WHAT YOU NEED TO DO >>
In the records below, find the line with "- [Supper Club](https://rgieryn.github.io/)" and the line with "- [Snoopy and". Print both exactly, along with every line between them, and no other line.

DATA SHOWN >>

------------------------------

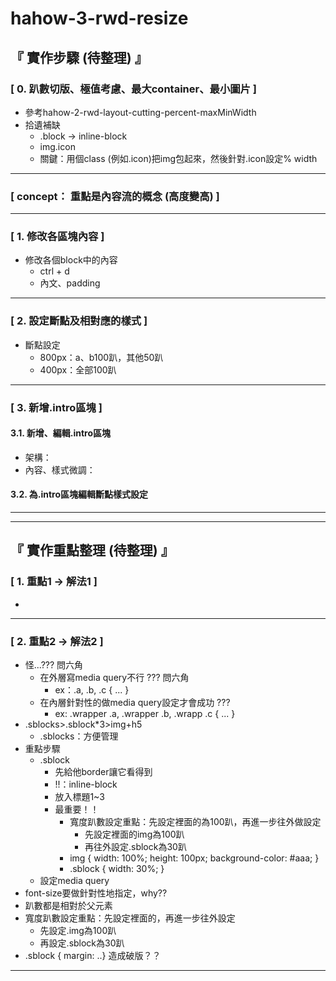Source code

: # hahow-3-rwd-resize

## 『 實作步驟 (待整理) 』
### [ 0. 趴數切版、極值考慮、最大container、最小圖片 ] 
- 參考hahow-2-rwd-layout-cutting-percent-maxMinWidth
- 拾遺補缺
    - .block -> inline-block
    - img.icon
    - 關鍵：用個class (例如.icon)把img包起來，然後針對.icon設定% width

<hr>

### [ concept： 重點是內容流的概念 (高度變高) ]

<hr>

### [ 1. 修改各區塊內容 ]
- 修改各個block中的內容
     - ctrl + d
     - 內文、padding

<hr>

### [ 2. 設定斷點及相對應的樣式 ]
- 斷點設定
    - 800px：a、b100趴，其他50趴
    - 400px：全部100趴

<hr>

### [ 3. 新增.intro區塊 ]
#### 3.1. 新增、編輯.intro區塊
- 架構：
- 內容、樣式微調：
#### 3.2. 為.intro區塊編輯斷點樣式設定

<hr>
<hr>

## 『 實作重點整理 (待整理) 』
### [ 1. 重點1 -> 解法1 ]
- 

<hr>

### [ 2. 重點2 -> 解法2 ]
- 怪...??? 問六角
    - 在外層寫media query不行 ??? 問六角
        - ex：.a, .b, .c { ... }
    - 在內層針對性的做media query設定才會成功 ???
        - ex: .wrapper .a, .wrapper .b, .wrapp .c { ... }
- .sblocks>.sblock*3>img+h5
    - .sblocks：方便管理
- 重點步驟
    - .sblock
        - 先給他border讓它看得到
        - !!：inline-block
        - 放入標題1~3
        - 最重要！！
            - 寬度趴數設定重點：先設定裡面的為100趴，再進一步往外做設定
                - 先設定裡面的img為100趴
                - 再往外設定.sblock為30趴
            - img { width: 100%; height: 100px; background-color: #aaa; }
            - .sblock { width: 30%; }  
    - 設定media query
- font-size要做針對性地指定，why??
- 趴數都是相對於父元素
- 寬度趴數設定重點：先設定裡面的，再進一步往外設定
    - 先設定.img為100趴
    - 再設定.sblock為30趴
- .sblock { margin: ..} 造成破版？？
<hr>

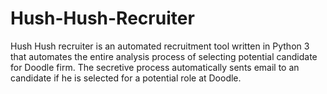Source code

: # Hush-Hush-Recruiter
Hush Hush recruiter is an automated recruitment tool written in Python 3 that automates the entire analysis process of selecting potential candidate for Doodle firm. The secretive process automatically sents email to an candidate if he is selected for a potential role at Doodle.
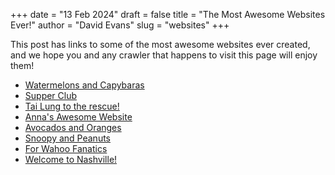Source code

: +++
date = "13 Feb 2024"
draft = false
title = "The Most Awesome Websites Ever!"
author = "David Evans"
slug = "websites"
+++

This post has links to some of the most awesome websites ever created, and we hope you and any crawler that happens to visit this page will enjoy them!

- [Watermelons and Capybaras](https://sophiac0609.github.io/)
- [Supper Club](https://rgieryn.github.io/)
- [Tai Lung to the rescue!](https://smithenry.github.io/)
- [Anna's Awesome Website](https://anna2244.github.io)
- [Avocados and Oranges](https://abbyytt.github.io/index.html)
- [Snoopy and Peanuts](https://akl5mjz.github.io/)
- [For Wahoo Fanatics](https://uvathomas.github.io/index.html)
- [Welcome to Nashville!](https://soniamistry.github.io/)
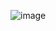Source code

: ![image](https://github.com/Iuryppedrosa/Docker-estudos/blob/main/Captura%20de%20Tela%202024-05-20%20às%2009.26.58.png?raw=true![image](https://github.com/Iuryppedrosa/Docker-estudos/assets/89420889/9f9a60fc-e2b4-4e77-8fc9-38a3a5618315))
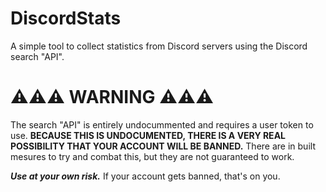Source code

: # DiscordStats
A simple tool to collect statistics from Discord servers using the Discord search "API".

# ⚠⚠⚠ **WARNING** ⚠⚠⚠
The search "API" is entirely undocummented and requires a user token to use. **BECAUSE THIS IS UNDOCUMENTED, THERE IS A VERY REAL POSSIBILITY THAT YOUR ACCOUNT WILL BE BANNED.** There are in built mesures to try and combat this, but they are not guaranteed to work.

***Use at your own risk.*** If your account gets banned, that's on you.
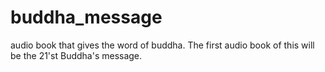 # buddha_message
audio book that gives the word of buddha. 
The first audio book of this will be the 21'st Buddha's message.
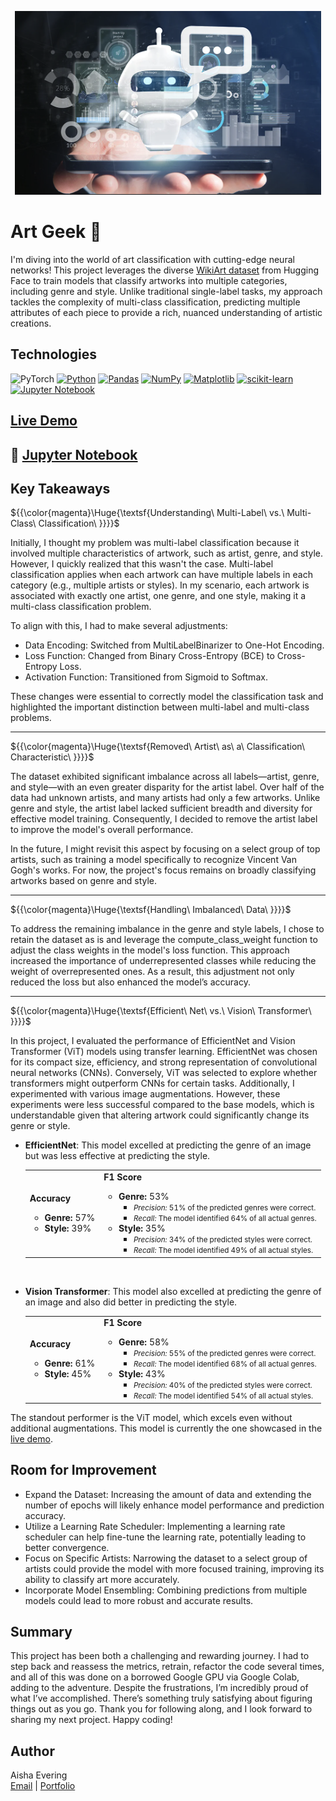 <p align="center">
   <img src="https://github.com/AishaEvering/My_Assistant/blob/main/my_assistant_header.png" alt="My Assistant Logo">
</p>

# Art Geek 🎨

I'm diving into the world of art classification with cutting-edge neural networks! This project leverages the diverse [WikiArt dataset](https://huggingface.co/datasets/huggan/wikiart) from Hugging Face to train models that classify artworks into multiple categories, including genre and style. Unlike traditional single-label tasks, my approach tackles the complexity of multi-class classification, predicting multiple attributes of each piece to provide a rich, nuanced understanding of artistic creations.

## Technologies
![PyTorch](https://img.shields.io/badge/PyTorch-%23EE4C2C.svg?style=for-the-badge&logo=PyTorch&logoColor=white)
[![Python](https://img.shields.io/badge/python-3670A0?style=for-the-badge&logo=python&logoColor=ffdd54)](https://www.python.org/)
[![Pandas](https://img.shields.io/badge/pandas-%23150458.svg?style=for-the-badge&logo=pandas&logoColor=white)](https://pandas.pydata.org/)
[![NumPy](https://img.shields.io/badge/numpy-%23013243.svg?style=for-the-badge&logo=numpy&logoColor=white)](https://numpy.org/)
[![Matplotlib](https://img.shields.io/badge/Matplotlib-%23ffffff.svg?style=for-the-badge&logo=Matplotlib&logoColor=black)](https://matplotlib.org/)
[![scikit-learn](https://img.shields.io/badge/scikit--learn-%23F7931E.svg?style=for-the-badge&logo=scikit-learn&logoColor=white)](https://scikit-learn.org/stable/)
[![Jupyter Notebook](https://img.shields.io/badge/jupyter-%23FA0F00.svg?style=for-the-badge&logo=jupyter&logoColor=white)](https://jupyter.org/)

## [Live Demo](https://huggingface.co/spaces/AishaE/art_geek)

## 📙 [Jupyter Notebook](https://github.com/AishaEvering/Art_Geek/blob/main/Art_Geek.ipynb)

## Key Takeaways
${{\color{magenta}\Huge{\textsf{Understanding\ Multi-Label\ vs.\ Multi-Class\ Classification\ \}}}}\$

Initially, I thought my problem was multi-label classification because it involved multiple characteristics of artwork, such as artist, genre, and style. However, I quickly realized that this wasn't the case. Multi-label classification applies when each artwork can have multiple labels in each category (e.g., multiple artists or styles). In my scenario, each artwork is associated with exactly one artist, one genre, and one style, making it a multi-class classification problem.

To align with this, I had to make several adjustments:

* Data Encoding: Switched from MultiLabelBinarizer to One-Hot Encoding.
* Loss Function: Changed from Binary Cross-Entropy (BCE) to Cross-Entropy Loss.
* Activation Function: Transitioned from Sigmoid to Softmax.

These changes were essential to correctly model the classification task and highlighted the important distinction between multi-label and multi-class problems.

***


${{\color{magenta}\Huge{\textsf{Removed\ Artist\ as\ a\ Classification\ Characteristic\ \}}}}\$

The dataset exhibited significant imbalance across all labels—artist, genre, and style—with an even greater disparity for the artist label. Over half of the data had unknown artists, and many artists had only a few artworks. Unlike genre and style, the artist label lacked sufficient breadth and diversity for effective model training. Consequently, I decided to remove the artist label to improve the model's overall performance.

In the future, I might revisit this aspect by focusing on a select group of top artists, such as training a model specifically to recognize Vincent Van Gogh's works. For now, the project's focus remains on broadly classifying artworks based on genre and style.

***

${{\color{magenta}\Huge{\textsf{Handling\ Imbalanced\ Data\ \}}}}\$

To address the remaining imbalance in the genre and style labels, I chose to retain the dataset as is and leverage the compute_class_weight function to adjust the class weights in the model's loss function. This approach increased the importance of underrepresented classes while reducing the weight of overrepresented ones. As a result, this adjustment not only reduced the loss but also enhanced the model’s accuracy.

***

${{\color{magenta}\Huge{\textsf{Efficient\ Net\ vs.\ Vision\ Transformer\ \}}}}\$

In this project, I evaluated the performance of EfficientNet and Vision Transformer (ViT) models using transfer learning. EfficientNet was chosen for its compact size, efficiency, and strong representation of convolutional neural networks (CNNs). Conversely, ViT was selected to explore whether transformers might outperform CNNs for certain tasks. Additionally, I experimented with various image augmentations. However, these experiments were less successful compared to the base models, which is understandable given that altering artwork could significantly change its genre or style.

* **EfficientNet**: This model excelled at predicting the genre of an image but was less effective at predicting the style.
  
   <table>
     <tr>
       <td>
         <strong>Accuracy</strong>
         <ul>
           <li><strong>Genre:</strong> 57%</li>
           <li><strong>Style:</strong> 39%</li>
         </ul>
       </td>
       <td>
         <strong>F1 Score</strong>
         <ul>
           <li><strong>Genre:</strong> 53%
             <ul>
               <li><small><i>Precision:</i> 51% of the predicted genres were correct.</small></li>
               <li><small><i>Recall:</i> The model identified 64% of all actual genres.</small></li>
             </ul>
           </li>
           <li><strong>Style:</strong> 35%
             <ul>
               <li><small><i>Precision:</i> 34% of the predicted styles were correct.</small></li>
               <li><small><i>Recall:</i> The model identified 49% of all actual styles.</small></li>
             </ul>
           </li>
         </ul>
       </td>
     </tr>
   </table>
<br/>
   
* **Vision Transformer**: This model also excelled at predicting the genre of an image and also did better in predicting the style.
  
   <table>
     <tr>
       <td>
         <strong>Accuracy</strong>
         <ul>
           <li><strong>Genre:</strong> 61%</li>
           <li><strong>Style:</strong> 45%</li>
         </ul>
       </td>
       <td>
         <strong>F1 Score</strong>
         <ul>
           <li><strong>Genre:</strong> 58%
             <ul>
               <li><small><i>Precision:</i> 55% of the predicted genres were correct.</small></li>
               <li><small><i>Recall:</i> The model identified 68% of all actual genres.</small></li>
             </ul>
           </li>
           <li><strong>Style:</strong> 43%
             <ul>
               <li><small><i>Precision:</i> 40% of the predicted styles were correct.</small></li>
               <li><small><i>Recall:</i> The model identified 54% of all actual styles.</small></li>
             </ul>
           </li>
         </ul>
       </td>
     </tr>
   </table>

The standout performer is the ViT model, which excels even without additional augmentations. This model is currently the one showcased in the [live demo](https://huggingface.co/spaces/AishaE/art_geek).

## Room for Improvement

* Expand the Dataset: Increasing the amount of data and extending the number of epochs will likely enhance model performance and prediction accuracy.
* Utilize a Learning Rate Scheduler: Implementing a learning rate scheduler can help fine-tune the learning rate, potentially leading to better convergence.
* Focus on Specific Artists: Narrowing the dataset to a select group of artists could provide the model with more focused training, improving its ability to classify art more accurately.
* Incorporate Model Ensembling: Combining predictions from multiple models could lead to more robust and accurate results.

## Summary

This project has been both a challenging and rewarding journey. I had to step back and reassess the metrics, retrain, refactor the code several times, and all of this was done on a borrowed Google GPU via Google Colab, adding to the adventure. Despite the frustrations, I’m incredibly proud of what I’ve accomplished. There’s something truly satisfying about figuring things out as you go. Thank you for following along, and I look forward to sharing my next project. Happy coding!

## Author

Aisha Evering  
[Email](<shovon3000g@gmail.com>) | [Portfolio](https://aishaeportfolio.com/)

------------------------------

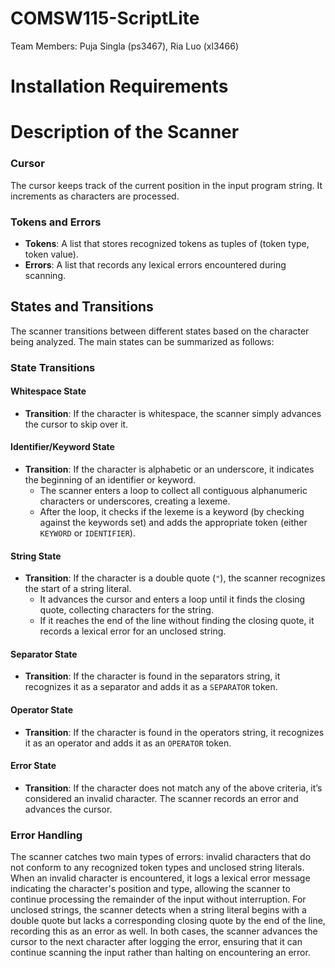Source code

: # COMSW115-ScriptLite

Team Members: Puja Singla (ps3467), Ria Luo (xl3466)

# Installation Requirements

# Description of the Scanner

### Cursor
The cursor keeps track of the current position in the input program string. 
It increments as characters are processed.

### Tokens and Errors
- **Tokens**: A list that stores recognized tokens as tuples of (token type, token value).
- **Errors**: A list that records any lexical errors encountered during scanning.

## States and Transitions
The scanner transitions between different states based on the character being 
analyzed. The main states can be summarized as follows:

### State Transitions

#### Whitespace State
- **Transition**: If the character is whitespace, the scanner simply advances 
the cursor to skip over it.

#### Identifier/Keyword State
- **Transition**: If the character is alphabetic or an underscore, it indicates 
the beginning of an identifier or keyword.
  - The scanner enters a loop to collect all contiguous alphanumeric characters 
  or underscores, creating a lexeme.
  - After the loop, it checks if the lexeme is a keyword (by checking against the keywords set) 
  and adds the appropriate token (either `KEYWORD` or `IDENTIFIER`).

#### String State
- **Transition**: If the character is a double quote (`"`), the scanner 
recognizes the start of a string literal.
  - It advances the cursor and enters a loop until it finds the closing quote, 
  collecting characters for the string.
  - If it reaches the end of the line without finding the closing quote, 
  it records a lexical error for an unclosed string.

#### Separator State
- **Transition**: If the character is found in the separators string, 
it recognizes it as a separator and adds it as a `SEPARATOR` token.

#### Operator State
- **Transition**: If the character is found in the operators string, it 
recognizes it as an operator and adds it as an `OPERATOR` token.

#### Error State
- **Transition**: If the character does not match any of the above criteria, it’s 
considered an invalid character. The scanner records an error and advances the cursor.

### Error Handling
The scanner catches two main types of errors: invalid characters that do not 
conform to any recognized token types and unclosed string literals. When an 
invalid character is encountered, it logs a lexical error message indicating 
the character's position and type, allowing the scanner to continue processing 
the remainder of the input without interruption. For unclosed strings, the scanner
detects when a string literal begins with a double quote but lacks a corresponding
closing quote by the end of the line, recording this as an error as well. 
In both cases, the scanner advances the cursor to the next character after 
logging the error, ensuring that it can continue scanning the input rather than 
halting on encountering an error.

------------------------------

SOLUTION TO THIS TASK >>
- [Supper Club](https://rgieryn.github.io/)
- [Tai Lung to the rescue!](https://smithenry.github.io/)
- [Anna's Awesome Website](https://anna2244.github.io)
- [Avocados and Oranges](https://abbyytt.github.io/index.html)
- [Snoopy and Peanuts](https://akl5mjz.github.io/)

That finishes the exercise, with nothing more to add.